Su propósito era pasar de una eficiencia terminal en
primaria del 16 % (2% en zonas rurales), a una del 38%
Y aumentar la cobertura. Había 7,663,000 niños entre 6 y
14 años, y sólo 4,436 estaban inscritos en primaria, por lo cual el rezago era
de 3,196,000, es decir, el 42%.
Y la población aumentaba a una tasa del 3.4% anual.
El
promedio de escolaridad de la población mexicana era de dos grados. Requiere combatirse vía varios frentes simultáneos:
multiplicando los estímulos, aumentando los maestros y las aulas, haciendo la
enseñanza más “sustancial”, más práctica, más fecunda, distribuyendo
gratuitamente los libros de texto y los cuadernos de trabajo y mejorando el
material didáctico en las instalaciones escolares.

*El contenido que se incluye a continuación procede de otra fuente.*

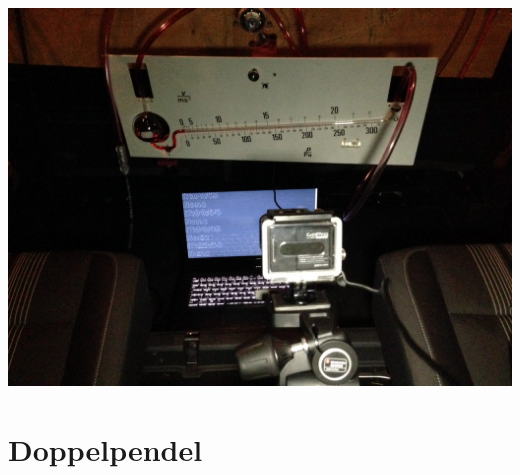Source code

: \documentclass[11pt]{beamer}
\begin{document}
\begin{frame}
	\includegraphics[width=\textwidth]{images/3/IMG_0007}
\end{frame}


\section{Doppelpendel}
\begin{frame}
\end{frame}
\end{document}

No asumió obligatoriedad como un hecho. Más
bien propuso establecer un plan que en un lapso determinado pudiera asegurar la
inscripción gratuita (acceso, no permanencia) a todos los que acudirán
efectivamente a las aulas (no a todos –los muy pobres, los discapacitados, los
muy dispersos).
Construir
muchas escuelas. No sólo había que construir nuevas escuelas, sino asegurar
aulas suficientes en las escuelas rurales, la mayoría de las cuales eran
incompletas.
Torres
Bodet insistió en la residencia para el maestro rural.
Supuso
darle un impulso muy grande al Programa Federal de Construcción de Escuelas
(antecesor del CAPFCE)
Y por el esfuerzo tan notable de México en
este sentido, se crea en México el CONESCAL (Centro Regional de Construcciones
Escolares para América Latina), de la UNESCO.
Doble y
triple turno
Crear
21,249 nuevos grupos en 5 años.
Definir
promedio de alumnos por grupo (54), pero ser flexibles en zonas rurales.
Apoyar
con cinco misiones culturales motorizadas en zonas más pobres.
Duplicar
la atención a niños indígenas y ampliar albergues.
Aumentar
aportación de los estados e inversión de los particulares.
Y VERDADERA GRATUIDAD, lo que lleva a los
libros de texto gratuitos. LO MÁS IMPORTANTE DEL SISTEMA EDUCATIVO MEXICANO. Lo
que ha podido convertirse en Política de Estado.